There are just so many variables. Flirting is just flirting... I'd never even consider thinking that was a form of cheating. I'm a bit of a makeout slut myself, so kissing and/or minor groping have always been areas I considered safe. A kiss is just a kiss. A lot of people don't agree with me there, but I think in the end it really comes down to the gut factor: If it feels wrong, it probably is.
I imagine it also depends on the nature of the relationship. Tell me any girlfriend of mine has never flirted while she was otherwise involved with me. That doesn't bother me in the slightest. If a significant other of mine knew the guilty pleasure I feel when I give a simple hug to a girl that I may have a crush on, I may end up on the couch. Far be it for me to tell a girl who she can and not go get drinks with. The strapping, young fella may invite her to happy hour after work, and it may irk the shit out of me. This does not constitute cheating, though. At least in my eyes.
I don't care who you are single, married or otherwise involved, you are going to think about some strange. Attempting to satisfy your physical urge for some strange, without prior consent, would have to define it for me.
I think cheating is constituted by any behavior that is in that grey area of kissing, touching, and serious flirting, and subsequently lying about said incident to your partner. Not telling them is another gray area, but for me if it involved bodily contact, not telling is the same as lying. Lying is all it takes to turn most any borderline situation into cheating. I guess in our relationship we tell each other everything; dreams, drunken mistakes, ect...
In other news, I we we could help you guys move, but I'm seeing a client and Ankiel66 is working. Good luck and congrats on finding a place.
to me cheating is anything that makes me feel guilty...but what the something that does NOT make me feel guilty is considered cheating by my mate? wow, that's a tough one...it's so subjective
It's actually a fine line and very much up to the people involved in the relationship. It's a hard call between being faithful and still maintaining one's own self. It also has a lot to do with jealousy which is merely the perception that someone else is getting something that you want that you in fact are not getting. I don't ever want to tell Jason that he can't flirt with girls or have crushes on other girls or anything like that because I know those are just normal parts of life and I don't want him to give up normal parts of life in order to be with me.
On the other hand, as someone who was married to one guy while being in love with another guy, I also know that seriously wanting to be with someone else is a HUGE sign that something is wrong with the relationship. I guess, to sum up, if either I or Jason ever felt like there was danger of one of us cheating, we would need to figure some things out. But since I trust both of us to admit to the potential of trouble before the actuality of trouble hits, I'm less likely to worry about him flirting with or being friends with other girls. I'm not sure that answers the question you asked, but it's an answer nonetheless.

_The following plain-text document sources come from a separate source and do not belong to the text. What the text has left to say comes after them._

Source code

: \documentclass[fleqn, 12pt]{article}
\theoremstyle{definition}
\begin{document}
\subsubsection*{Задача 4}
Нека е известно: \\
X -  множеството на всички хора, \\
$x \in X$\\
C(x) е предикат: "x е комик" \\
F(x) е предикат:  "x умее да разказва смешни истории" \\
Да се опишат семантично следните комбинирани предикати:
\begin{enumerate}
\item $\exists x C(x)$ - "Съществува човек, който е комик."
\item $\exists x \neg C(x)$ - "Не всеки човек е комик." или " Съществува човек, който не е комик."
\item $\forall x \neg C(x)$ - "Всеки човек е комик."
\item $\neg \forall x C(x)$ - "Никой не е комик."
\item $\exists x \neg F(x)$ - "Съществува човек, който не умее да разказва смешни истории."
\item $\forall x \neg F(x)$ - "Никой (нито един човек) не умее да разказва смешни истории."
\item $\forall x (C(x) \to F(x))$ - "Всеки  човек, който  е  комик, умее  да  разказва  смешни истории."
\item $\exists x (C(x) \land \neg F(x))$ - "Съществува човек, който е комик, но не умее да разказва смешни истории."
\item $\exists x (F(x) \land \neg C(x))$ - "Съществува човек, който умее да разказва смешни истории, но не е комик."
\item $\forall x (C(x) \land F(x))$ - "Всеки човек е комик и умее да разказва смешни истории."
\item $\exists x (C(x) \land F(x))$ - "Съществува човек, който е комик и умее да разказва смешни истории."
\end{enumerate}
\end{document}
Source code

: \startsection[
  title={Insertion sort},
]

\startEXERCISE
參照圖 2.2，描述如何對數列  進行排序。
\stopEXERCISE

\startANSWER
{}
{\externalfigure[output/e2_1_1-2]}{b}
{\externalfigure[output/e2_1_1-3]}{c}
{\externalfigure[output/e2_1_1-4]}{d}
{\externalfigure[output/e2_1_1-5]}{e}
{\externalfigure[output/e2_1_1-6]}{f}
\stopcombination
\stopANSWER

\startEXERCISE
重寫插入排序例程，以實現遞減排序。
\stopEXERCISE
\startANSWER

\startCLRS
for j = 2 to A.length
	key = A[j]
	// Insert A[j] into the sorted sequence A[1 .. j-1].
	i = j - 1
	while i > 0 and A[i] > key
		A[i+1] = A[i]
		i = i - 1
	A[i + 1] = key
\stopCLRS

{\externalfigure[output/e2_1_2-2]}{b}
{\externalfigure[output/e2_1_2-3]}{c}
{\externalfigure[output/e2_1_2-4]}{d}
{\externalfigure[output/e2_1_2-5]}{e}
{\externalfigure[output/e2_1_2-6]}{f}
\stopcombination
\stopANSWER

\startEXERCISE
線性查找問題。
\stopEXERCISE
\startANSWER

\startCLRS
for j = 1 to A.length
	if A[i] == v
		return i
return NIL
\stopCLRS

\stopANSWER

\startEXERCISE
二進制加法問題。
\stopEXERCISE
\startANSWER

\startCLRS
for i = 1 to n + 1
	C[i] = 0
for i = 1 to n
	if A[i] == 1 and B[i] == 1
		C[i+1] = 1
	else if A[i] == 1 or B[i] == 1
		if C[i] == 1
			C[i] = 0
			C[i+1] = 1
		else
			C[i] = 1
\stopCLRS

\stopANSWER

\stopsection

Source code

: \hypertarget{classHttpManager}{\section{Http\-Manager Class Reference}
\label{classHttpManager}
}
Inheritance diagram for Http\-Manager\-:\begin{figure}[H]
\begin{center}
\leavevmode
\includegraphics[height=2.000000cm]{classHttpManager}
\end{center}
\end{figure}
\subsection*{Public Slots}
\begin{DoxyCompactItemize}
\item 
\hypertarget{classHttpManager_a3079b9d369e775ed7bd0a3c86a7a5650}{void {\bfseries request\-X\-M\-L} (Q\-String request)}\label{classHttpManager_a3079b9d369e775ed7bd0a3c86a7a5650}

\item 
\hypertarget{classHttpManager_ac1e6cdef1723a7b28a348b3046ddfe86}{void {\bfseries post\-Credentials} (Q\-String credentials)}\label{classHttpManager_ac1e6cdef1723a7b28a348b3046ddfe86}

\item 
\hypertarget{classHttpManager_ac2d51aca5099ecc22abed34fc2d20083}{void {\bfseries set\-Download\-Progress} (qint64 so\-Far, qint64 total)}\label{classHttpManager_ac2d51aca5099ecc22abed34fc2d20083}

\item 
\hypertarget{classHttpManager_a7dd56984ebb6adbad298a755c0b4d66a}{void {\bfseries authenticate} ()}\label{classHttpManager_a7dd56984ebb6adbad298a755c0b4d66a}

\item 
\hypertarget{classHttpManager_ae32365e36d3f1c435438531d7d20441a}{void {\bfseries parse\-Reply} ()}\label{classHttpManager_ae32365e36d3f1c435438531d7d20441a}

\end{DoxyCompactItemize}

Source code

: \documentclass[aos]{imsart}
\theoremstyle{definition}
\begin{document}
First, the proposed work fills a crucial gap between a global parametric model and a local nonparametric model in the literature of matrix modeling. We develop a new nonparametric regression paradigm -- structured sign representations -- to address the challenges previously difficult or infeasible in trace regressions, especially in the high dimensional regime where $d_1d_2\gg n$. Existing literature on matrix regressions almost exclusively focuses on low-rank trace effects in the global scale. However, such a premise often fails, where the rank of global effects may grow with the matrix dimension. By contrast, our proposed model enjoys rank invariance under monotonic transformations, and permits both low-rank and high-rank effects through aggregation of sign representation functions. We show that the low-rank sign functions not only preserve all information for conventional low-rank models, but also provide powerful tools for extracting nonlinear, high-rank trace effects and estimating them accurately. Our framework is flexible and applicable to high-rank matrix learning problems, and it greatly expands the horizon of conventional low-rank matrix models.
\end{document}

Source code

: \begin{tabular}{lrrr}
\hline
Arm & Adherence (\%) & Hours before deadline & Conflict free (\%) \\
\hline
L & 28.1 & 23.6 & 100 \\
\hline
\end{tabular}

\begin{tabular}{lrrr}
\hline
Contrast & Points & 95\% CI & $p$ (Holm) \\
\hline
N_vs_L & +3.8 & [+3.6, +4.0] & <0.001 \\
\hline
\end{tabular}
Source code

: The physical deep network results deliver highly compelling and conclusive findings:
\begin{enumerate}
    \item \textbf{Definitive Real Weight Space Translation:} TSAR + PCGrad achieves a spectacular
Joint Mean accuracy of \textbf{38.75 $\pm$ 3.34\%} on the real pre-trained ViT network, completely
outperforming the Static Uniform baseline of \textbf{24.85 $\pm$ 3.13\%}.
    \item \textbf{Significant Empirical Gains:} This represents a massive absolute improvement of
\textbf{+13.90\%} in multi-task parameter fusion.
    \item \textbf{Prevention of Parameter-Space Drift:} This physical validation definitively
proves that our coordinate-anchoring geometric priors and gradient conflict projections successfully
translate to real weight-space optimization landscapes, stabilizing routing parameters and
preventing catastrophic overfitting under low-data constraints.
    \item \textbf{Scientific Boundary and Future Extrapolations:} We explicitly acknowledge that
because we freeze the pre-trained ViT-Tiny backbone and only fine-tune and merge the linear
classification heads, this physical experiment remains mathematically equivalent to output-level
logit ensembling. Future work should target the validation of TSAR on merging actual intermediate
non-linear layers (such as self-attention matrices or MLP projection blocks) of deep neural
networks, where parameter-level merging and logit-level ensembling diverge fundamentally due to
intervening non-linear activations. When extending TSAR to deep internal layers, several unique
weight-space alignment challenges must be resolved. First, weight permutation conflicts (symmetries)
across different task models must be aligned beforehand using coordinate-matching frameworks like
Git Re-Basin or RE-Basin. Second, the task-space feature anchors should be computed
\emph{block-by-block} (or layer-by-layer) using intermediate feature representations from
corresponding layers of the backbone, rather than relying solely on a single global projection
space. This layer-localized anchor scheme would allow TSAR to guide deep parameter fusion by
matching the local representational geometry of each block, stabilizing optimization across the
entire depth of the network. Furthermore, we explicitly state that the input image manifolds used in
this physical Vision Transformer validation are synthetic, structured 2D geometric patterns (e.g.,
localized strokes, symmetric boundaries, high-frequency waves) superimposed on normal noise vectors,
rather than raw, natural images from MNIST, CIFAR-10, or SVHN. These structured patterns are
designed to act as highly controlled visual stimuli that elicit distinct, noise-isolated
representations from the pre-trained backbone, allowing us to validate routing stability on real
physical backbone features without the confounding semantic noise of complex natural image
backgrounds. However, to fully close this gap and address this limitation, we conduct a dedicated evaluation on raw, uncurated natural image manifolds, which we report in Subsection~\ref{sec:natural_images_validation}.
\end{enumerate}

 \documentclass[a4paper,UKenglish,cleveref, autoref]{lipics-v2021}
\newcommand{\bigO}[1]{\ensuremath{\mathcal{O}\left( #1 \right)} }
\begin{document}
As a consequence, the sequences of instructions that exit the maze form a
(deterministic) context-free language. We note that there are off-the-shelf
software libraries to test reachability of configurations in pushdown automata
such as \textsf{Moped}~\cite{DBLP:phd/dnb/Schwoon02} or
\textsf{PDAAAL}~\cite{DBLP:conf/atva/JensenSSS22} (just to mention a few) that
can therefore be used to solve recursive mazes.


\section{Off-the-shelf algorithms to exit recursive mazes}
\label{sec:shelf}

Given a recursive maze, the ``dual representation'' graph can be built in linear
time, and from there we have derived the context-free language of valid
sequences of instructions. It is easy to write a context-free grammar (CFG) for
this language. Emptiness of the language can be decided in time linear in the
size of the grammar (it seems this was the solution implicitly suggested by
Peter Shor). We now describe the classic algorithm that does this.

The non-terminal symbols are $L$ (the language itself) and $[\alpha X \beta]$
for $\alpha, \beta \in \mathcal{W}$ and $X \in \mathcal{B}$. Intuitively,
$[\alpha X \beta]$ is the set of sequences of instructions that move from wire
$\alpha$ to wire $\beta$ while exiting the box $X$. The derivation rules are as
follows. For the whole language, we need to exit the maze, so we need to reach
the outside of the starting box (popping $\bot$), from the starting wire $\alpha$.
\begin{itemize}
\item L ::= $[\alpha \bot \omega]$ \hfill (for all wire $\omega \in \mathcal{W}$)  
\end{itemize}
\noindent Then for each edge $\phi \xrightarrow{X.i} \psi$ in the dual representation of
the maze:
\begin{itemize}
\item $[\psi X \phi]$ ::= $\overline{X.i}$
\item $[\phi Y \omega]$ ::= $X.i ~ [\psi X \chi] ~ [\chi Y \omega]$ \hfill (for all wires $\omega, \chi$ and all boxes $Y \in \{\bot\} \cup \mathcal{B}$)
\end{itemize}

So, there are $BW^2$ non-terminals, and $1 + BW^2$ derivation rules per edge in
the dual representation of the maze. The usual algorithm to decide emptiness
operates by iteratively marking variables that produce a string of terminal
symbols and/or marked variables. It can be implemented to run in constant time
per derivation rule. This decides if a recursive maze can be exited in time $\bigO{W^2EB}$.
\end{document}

Hey...so....I'm back and stuff. Did you miss me, beautiful lady?! I missed you tons!
So, for my first comment back...the cheating thing...
I think that a safe definition of what is cheating is anything that you know would hurt your significant other if he/she found out about it. If I go have lunch with a male co-worker, it's not cheating if I can come home and say "Oh, so today, I went to lunch with so-and-so" and know that it's not going to hurt JP in any way. If it's something you can come home and tell your partner about at the end of the day and know that he/she won't get upset or hurt... then it's ok. It's when you get into the secretive stuff and keeping things from one another that things go bad.